* Task goal *
Each line from the beginning of the entries below through the line that includes "## The box model" must be returned exactly as given.

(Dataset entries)
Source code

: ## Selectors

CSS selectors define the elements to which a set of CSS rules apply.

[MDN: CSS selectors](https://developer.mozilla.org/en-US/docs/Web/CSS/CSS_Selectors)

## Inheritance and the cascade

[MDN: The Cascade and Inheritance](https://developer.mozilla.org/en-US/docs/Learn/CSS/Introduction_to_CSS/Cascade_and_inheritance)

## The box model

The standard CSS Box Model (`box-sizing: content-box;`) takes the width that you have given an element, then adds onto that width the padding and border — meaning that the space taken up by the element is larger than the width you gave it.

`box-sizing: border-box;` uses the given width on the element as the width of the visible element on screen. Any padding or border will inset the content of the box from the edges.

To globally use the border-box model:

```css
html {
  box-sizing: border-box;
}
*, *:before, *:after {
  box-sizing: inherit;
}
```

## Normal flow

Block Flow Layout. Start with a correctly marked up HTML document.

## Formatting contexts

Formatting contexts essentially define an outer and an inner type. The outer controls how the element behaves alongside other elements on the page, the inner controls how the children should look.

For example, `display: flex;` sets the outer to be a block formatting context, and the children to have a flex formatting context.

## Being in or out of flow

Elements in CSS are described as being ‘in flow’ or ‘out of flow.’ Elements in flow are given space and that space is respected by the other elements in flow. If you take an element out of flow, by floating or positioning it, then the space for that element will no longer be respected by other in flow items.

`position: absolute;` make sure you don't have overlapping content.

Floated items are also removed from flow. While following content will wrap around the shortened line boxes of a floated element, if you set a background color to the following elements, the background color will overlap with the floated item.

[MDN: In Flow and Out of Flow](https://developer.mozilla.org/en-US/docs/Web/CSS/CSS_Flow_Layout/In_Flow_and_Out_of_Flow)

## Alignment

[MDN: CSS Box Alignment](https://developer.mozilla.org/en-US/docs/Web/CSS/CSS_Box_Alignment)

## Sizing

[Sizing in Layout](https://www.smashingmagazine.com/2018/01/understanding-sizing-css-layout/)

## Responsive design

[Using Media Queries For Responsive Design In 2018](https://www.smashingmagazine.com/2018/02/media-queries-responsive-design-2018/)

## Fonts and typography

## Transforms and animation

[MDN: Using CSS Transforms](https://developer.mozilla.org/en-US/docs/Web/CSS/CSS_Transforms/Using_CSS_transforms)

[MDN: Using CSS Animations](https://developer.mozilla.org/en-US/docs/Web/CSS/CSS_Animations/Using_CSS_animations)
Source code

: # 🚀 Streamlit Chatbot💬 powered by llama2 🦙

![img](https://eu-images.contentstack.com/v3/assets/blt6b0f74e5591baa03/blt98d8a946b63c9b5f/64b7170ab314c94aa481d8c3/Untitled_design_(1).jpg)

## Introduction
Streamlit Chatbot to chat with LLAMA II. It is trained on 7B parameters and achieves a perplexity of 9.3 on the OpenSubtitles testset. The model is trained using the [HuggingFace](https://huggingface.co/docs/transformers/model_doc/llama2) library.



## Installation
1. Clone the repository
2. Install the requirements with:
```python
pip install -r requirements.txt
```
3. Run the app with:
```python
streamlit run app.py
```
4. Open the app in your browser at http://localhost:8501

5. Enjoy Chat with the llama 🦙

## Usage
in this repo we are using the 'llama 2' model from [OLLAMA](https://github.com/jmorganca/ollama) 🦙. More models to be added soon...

* Answer area *
Source code

: ## Selectors

CSS selectors define the elements to which a set of CSS rules apply.

[MDN: CSS selectors](https://developer.mozilla.org/en-US/docs/Web/CSS/CSS_Selectors)

## Inheritance and the cascade

[MDN: The Cascade and Inheritance](https://developer.mozilla.org/en-US/docs/Learn/CSS/Introduction_to_CSS/Cascade_and_inheritance)

## The box model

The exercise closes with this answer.